Fitre sadakası, zekât gibi niyet edilerek fakirlere temlik şekli ile verilir. Yemek ikramı şeklinde verilemez. Bu niyet, malı ayırırken yapılabileceği gibi, fakire verirken de yapılabilir. Ancak fakire bunu verirken fitre olduğunu söylemek gerekmez.
Fitre sadakasını, aralarında zevciyet veya doğum bakımından ilgi bulunanların birbirlerine vermesi sahih değildir. Bir kimse fitresini, fakir olan karısına, babasına ve oğluna veremez.
Fitre sadakası, İmam Ebû Yusuf ile İmam Şafıî'ye göre, fakir olan zîmmîlere de verilemez. Fetva da bu şekildedir. Çünkü bunun verilmesindeki maksad, bayram gününde fakir müslümanların ihtiyaçlarını gidererek onların da bayrama sevinçle katılmalarını sağlamaktır. Bu maksad, fitrenin zimmîlere verilmesi ile elde edilmez. Bununla beraber, fitrenin zimmîlere verilebileceğini söyleyen alimler diyorlar ki: Bu sadakadan asıl maksad, mutlak olarak fakirlerin ihtiyacını bir ibadet niyeti ile karşılamaktır. Bu maksad, fakir zimmîlere verilmekle de kazanılır. Çünkü onlara verilecek sadaka da bir ibadettir.
Bir kimse fitresini bir fakire verebileceği gibi, birkaç fakire de dağıtabilir. Birçok kimseler de, fitrelerini birkaç fakire verebilecekleri gibi, bir fakire de verebilirler.
Fakat bir görüşe göre, bir fitre birkaç kimseye verilemez.
Birkaç fitre, gerek aynen ve gerek kıymet olarak sahiblerinin izni ile karıştırılmış bir halde fakirlere verilebilir. Her fitreyi diğerinden ayırmaya gerek yoktur. Bununla beraber fitrelerin ayrı ayrı verilmesi ihtiyata daha uygundur.

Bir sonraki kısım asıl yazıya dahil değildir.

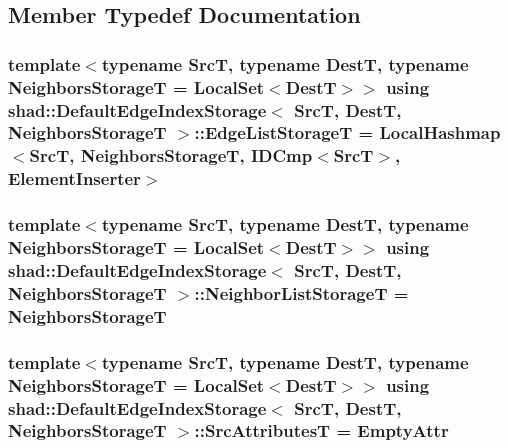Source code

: \subsection{Member Typedef Documentation}
\hypertarget{classshad_1_1DefaultEdgeIndexStorage_af083de6d56b46413f55dc5fea0384afa}{
\subsubsection[{Edge\-List\-Storage\-T}]{\setlength{\rightskip}{0pt plus 5cm}template$<$typename Src\-T, typename Dest\-T, typename Neighbors\-Storage\-T = Local\-Set$<$\-Dest\-T$>$$>$ using {\bf shad\-::\-Default\-Edge\-Index\-Storage}$<$ Src\-T, Dest\-T, Neighbors\-Storage\-T $>$\-::{\bf Edge\-List\-Storage\-T} =  {\bf Local\-Hashmap}$<$Src\-T, Neighbors\-Storage\-T, {\bf I\-D\-Cmp}$<$Src\-T$>$, {\bf Element\-Inserter}$>$}}\label{classshad_1_1DefaultEdgeIndexStorage_af083de6d56b46413f55dc5fea0384afa}
\hypertarget{classshad_1_1DefaultEdgeIndexStorage_aae1425fda169243d97fa1e39e4417fa5}{
\subsubsection[{Neighbor\-List\-Storage\-T}]{\setlength{\rightskip}{0pt plus 5cm}template$<$typename Src\-T, typename Dest\-T, typename Neighbors\-Storage\-T = Local\-Set$<$\-Dest\-T$>$$>$ using {\bf shad\-::\-Default\-Edge\-Index\-Storage}$<$ Src\-T, Dest\-T, Neighbors\-Storage\-T $>$\-::{\bf Neighbor\-List\-Storage\-T} =  Neighbors\-Storage\-T}}\label{classshad_1_1DefaultEdgeIndexStorage_aae1425fda169243d97fa1e39e4417fa5}
\hypertarget{classshad_1_1DefaultEdgeIndexStorage_a70d9110c20e453941e2bfa372463bd92}{
\subsubsection[{Src\-Attributes\-T}]{\setlength{\rightskip}{0pt plus 5cm}template$<$typename Src\-T, typename Dest\-T, typename Neighbors\-Storage\-T = Local\-Set$<$\-Dest\-T$>$$>$ using {\bf shad\-::\-Default\-Edge\-Index\-Storage}$<$ Src\-T, Dest\-T, Neighbors\-Storage\-T $>$\-::{\bf Src\-Attributes\-T} =  {\bf Empty\-Attr}}}\label{classshad_1_1DefaultEdgeIndexStorage_a70d9110c20e453941e2bfa372463bd92}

Fitre sadakası, yükümlünün bulunduğu yerdeki fakirlere verilmelidir. Başka yerlere gönderilmesi mekruhtur.
"Eksiklikten ve fazlalıktan münezzeh ve yüce olan Allah, doğruyu daha iyi bilir ve O'nun kereminin kemâlinden başarıya ulaştırması ve mükâfatlandırması umulur."